RAW images are rarely shared mainly due to its excessive data size compared to their sRGB counterparts obtained by camera ISPs. Learning the forward and inverse processes of camera ISPs has been recently demonstrated, enabling physically-meaningful RAW-level image processing on input sRGB images. However, existing learning-based ISP methods fail to handle the large variations in the ISP processes with respect to camera parameters such as ISO and exposure time, and have limitations when used for various applications. In this paper, we propose ParamISP, a learning-based method for forward and inverse conversion between sRGB and RAW images, that adopts a novel neural-network module to utilize camera parameters, which is dubbed as ParamNet. Given the camera parameters provided in the EXIF data, ParamNet converts them into a feature vector to control the ISP networks. Extensive experiments demonstrate that ParamISP achieve superior RAW and sRGB reconstruction results compared to previous methods and it can be effectively used for a variety of applications such as deblurring dataset synthesis, raw deblurring, HDR reconstruction, and camera-to-camera transfer.
Paper Structure (26 sections, 4 equations, 8 figures, 6 tables)
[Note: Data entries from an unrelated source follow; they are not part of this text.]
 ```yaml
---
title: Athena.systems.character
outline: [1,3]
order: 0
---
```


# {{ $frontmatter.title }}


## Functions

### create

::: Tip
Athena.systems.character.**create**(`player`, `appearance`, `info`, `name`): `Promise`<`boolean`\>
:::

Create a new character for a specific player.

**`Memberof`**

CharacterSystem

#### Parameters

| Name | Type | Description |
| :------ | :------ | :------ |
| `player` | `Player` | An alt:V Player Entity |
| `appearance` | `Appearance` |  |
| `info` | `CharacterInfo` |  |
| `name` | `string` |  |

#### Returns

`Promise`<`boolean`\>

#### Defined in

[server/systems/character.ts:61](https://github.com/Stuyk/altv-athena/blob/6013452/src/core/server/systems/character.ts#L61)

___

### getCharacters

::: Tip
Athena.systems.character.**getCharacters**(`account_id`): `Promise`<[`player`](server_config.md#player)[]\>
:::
This paper contains 26 sections, 4 equations, 8 figures, 6 tables.

Figures (8)

  • Figure 1: Impact of camera parameters on a camera ISP. Images (a) and (b) are taken by a Samsung Galaxy S22 with different camera parameters. SS and ISO indicate the shutter speed and sensor sensitivity, respectively. In (c), we visualize RGB histograms of each cropped patch of (a) and (b). Despite the same target scene, the captured images exhibit distinct histograms, implying complex ISP operations dependent on the camera parameters.
  • Figure 2: Overview of the proposed ParamISP framework. The full pipeline is constructed by combining learnable networks (ParamNet, LocalNet, GlobalNet) with invertible canonical camera operations (CanoNet). CanoNet consists of differentiable operations without learnable weights, where WB and CST denote white balance and color space transform, respectively.
  • Figure 3: Architecture of ParamNet. (a) Given camera optical parameters, ParamNet estimates optical parameter features used for modulating the LocalNet and GlobalNet. (b) In order to deal with different scales and non-linearly distributed values of optical parameters, we propose to use non-linear equalization that exploits multiple non-linear mapping functions.
  • Figure 4: Detailed architecture of LocalNet and GlobalNet. In GlobalNet, $f_g$ and $f_q$ represent the gamma correction and quadratic transformation, respectively, while $c_n$ represents the $n$-th coefficients $G^n$ and $W^n$, as explained in \ref{['ssec:ispnetwork']}.
  • Figure 5: sRGB-to-RAW reconstruction. We show error maps between reconstructed and GT RAW images.